Case Name: Rafia N. KHAN, Individually, and in her Capacity as Trustee of the Rafia N. Khan Irrevocable Trust v. REGIONS BANK
Court: Tennessee Court of Appeals
Jurisdiction: Tennessee
Decision Date: 2014-11-12
Citations: 461 S.W.3d 505
Docket Number: 
Parties: Rafia N. KHAN, Individually, and in her Capacity as Trustee of the Rafia N. Khan Irrevocable Trust v. REGIONS BANK.
Judges: CHARLES D. SUSANO, JR., C.J., and THOMAS R. FRIERSON, II, J., joined.
Reporter: South Western Reporter Third Series
Volume: 461
Pages: 505–512

Head Matter:
Rafia N. KHAN, Individually, and in her Capacity as Trustee of the Rafia N. Khan Irrevocable Trust v. REGIONS BANK.

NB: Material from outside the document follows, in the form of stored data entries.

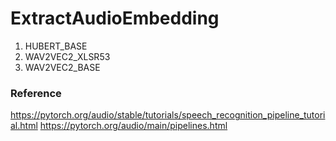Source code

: # ExtractAudioEmbedding

1. HUBERT_BASE
2. WAV2VEC2_XLSR53
3. WAV2VEC2_BASE


### Reference
https://pytorch.org/audio/stable/tutorials/speech_recognition_pipeline_tutorial.html
https://pytorch.org/audio/main/pipelines.html
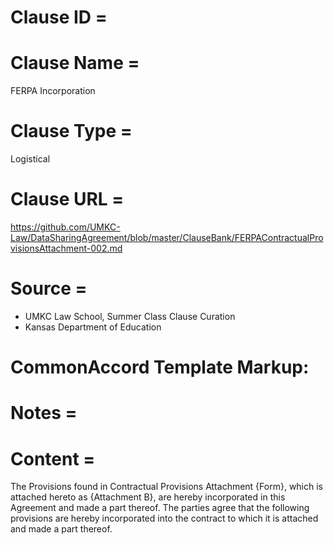 # Clause ID = 


# Clause Name = 
FERPA Incorporation

# Clause Type =
Logistical

# Clause URL = 
https://github.com/UMKC-Law/DataSharingAgreement/blob/master/ClauseBank/FERPAContractualProvisionsAttachment-002.md
# Source = 
* UMKC Law School, Summer Class Clause Curation
* Kansas Department of Education 

# CommonAccord Template Markup:   

# Notes = 

# Content = 
The Provisions found in Contractual Provisions Attachment {Form}, which is attached hereto as {Attachment B}, are hereby incorporated in this Agreement and made a part thereof. The parties agree that the following provisions are hereby incorporated into the contract to which it is attached and made a part thereof.
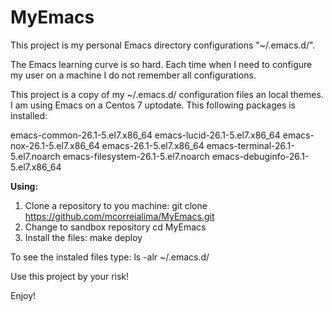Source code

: # MyEmacs
This project is my personal Emacs directory configurations "~/.emacs.d/".

The Emacs learning curve is so hard. Each time when I need to configure
my user on a machine I do not remember all configurations. 

This project is a copy of my ~/.emacs.d/ configuration files an local
themes. I am using Emacs on a Centos 7 uptodate. This following packages
is installed:

 emacs-common-26.1-5.el7.x86_64
 emacs-lucid-26.1-5.el7.x86_64
 emacs-nox-26.1-5.el7.x86_64
 emacs-26.1-5.el7.x86_64
 emacs-terminal-26.1-5.el7.noarch
 emacs-filesystem-26.1-5.el7.noarch
 emacs-debuginfo-26.1-5.el7.x86_64

**Using:**

1) Clone a repository to you machine:
     git clone https://github.com/mcorreialima/MyEmacs.git
2) Change to sandbox repository
     cd MyEmacs
3) Install the files:
     make deploy

To see the instaled files type:
    ls -alr ~/.emacs.d/

Use this project by your risk! 

Enjoy!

Court of Appeals of Tennessee, Eastern Section, at Knoxville.
Oct. 2, 2014 Session.
Nov. 12, 2014.
Application for Permission to Appeal Denied by Supreme Court March 16, 2015.

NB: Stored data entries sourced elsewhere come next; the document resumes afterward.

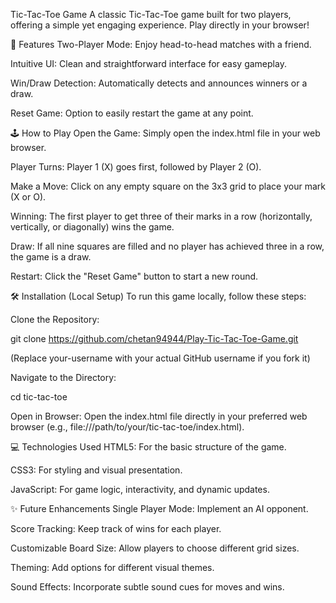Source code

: Tic-Tac-Toe Game
A classic Tic-Tac-Toe game built for two players, offering a simple yet engaging experience. Play directly in your browser!

🚀 Features
Two-Player Mode: Enjoy head-to-head matches with a friend.

Intuitive UI: Clean and straightforward interface for easy gameplay.

Win/Draw Detection: Automatically detects and announces winners or a draw.

Reset Game: Option to easily restart the game at any point.

🕹️ How to Play
Open the Game: Simply open the index.html file in your web browser.

Player Turns: Player 1 (X) goes first, followed by Player 2 (O).

Make a Move: Click on any empty square on the 3x3 grid to place your mark (X or O).

Winning: The first player to get three of their marks in a row (horizontally, vertically, or diagonally) wins the game.

Draw: If all nine squares are filled and no player has achieved three in a row, the game is a draw.

Restart: Click the "Reset Game" button to start a new round.

🛠️ Installation (Local Setup)
To run this game locally, follow these steps:

Clone the Repository:

git clone https://github.com/chetan94944/Play-Tic-Tac-Toe-Game.git

(Replace your-username with your actual GitHub username if you fork it)

Navigate to the Directory:

cd tic-tac-toe

Open in Browser:
Open the index.html file directly in your preferred web browser (e.g., file:///path/to/your/tic-tac-toe/index.html).

💻 Technologies Used
HTML5: For the basic structure of the game.

CSS3: For styling and visual presentation.

JavaScript: For game logic, interactivity, and dynamic updates.

✨ Future Enhancements
Single Player Mode: Implement an AI opponent.

Score Tracking: Keep track of wins for each player.

Customizable Board Size: Allow players to choose different grid sizes.

Theming: Add options for different visual themes.

Sound Effects: Incorporate subtle sound cues for moves and wins.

Michael S. Kelley, Knoxville, Tennessee, for the appellant, Regions Bank.
Dan D. Rhea, Knoxville, Tennessee, for the appellees, Rafia N. Khan, individually, and in her capacity as Trustee of the Rafia N. Khan Irrevocable Trust.

Opinion:
OPINION
D. MICHAEL SWINEY, J.,
delivered the opinion of the Court, in which
CHARLES D. SUSANO, JR., C.J., and THOMAS R. FRIERSON, II, J., joined.
This appeal arises from a disputed arbitration award. Rafia N. Khan ("Mrs. Khan"), individually, and as Trustee of the Rafia N. Khan Irrevocable Trust ("the Trust") sued Regions Bank ("the Bank") in the Chancery Court for Knox County ("the Trial Court") alleging that the Bank had committed unfair acts under the Tennessee Consumer Protection Act ("the TCPA") by refusing to release a lien on property owned by the Trust and pledged to secure the Khans' line of credit with the Bank. Mrs. Khan's husband previously had withdrawn $40,000 on the joint line of credit, a move Mrs. Khan opposed. Per the loan documents, the parties by an agreed order entered into arbitration. The arbitrator Robert P. Murrian ("the Arbitrator"), in a lengthy and detailed final award, found that the Bank was not liable for any unfair acts under the TCPA, that Mrs. Khan was not personally liable for the $40,000 loan made by the Bank to Mr. Khan, and that Mrs. Khan was not entitled to an order in the arbitration requiring the Bank to release the lien on the property. The Trial Court vacated the arbitration award. The Bank appeals. We hold, inter alia, that the Arbitrator rendered a sound, well-reasoned decision and award, and the Trial Court erred in vacating the award. We reverse the Trial Court.
Background
The background facts of this long-running controversy are fairly straightforward. Mr. and Mrs. Khan obtained a joint line of credit from the Bank's predecessor secured by a deed of trust on residential property. Mrs. Khan had bought the property in 2004, and, later in 2004, she quitclaimed it to the Rafia N. Khan Irrevocable Trust. This property is where Mrs. Khan and her two children live. The joint line of credit dates from 2006, and it provided for credit up to $80,000. Mrs. Khan signed the credit agreement and disclosure in her individual capacity and signed the deed of trust both in her individual capacity and on behalf of the Trust.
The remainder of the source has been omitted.